**WHAT NEEDS TO BE DONE:**
When "tiles" occurs in a line of the material, copy that line.

**DATASET RECORDS:**
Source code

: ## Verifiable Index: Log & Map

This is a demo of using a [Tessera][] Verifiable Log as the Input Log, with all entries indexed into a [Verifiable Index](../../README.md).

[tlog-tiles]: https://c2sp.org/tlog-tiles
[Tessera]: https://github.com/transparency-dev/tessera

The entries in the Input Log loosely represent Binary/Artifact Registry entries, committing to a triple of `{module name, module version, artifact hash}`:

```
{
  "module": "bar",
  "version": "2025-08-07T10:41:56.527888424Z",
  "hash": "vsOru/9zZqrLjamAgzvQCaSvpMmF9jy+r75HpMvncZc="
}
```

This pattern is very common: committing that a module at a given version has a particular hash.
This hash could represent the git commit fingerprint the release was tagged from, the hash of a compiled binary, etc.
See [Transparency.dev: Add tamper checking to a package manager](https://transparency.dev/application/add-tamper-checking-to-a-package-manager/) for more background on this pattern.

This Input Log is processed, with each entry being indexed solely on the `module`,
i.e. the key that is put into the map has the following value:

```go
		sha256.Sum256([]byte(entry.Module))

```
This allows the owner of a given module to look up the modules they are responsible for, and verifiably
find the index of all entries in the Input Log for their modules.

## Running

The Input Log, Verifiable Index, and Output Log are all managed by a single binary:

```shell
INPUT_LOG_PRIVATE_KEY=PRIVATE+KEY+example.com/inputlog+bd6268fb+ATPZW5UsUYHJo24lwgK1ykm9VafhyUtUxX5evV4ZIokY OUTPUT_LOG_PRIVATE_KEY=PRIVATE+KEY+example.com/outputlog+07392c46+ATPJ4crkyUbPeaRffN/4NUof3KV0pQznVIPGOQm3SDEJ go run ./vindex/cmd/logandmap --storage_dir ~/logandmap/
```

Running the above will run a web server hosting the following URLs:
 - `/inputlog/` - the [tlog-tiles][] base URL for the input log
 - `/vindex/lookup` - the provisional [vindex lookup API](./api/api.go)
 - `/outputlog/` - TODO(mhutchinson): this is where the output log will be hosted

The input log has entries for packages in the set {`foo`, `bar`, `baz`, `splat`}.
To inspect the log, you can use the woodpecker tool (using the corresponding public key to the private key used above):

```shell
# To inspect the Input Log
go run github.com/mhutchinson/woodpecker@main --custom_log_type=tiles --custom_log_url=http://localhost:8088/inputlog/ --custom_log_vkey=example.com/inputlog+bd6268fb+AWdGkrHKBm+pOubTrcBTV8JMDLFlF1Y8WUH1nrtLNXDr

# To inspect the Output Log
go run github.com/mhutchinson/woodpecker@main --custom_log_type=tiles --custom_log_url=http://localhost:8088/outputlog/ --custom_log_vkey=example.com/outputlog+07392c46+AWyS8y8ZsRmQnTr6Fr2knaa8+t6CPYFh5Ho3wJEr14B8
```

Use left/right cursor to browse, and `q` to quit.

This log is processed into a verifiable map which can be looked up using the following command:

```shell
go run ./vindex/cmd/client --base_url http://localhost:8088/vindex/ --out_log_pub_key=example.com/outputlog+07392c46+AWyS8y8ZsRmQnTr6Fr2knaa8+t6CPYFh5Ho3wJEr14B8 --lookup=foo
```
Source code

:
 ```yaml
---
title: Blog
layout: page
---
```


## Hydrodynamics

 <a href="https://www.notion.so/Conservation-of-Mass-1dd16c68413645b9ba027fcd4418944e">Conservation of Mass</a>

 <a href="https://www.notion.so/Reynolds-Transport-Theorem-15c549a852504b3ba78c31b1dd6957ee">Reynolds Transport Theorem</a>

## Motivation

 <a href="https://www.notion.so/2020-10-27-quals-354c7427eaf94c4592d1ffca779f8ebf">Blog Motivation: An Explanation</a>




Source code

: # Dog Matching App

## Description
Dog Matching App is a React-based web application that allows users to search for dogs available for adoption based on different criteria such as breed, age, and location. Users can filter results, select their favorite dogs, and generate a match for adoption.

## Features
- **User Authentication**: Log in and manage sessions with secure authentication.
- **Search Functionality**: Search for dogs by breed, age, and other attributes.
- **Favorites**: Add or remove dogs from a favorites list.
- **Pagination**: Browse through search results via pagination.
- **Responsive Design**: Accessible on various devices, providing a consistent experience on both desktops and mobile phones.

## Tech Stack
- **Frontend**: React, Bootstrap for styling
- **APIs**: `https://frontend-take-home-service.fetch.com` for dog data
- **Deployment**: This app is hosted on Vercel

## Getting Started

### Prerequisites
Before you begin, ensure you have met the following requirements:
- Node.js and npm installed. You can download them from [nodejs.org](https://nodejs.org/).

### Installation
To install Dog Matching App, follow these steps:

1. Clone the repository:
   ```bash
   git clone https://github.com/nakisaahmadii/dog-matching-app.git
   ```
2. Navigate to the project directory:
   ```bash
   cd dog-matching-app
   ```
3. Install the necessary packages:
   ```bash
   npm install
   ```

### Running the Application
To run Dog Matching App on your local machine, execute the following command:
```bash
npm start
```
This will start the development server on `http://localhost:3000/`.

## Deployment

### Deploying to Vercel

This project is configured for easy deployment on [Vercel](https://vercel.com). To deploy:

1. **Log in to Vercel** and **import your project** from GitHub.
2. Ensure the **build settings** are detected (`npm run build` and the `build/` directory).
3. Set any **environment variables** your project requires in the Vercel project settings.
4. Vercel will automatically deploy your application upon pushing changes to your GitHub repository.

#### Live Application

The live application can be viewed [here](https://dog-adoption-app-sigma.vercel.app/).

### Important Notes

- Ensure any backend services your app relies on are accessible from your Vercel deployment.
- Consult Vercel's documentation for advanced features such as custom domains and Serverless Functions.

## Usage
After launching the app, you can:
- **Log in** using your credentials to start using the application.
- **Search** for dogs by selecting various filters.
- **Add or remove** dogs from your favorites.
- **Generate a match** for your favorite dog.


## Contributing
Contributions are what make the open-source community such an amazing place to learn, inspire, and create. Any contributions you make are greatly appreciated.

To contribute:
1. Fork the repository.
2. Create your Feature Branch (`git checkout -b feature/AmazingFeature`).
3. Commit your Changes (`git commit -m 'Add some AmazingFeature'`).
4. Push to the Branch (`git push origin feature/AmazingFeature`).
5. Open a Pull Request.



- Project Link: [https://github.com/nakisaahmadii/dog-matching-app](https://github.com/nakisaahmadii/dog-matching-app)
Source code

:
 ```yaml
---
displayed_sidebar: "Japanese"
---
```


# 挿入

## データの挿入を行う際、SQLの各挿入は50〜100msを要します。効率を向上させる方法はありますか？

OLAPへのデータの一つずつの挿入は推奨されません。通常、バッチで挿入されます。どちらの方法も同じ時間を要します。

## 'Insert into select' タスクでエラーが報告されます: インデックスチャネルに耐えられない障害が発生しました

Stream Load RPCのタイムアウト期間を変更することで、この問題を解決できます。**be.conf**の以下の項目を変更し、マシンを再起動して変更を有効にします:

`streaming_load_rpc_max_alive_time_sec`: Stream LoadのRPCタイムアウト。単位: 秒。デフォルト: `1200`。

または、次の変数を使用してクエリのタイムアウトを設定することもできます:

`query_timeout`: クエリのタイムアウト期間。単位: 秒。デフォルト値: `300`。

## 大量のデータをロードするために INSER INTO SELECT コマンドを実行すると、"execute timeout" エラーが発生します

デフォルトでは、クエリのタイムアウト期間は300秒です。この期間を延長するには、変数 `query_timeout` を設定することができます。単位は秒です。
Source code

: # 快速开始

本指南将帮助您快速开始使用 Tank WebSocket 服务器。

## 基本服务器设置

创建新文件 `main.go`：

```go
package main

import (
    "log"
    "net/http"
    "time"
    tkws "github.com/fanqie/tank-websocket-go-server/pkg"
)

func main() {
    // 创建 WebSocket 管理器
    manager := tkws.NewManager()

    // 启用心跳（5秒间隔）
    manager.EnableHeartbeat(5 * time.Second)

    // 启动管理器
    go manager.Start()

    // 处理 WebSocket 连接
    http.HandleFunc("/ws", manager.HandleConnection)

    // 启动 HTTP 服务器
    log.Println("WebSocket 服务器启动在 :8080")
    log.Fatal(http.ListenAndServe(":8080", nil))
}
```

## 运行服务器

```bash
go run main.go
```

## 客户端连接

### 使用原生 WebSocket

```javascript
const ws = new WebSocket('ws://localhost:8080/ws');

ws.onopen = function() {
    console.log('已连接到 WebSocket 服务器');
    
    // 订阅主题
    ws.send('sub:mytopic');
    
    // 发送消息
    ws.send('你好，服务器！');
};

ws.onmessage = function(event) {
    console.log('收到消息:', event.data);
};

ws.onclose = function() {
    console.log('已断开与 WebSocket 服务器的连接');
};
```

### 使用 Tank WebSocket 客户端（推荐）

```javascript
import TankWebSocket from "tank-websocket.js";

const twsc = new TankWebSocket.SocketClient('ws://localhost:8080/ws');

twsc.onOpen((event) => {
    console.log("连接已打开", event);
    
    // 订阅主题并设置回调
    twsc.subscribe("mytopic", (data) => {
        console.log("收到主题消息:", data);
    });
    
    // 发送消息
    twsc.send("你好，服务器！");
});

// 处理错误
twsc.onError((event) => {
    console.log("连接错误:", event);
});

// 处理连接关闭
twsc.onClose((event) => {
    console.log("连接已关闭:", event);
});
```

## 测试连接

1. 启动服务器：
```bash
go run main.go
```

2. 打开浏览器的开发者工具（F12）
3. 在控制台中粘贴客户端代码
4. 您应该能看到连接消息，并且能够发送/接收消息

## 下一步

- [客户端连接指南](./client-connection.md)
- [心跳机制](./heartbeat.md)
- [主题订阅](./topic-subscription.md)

**EXERCISE RESPONSE:**
[tlog-tiles]: https://c2sp.org/tlog-tiles
 - `/inputlog/` - the [tlog-tiles][] base URL for the input log
go run github.com/mhutchinson/woodpecker@main --custom_log_type=tiles --custom_log_url=http://localhost:8088/inputlog/ --custom_log_vkey=example.com/inputlog+bd6268fb+AWdGkrHKBm+pOubTrcBTV8JMDLFlF1Y8WUH1nrtLNXDr
go run github.com/mhutchinson/woodpecker@main --custom_log_type=tiles --custom_log_url=http://localhost:8088/outputlog/ --custom_log_vkey=example.com/outputlog+07392c46+AWyS8y8ZsRmQnTr6Fr2knaa8+t6CPYFh5Ho3wJEr14B8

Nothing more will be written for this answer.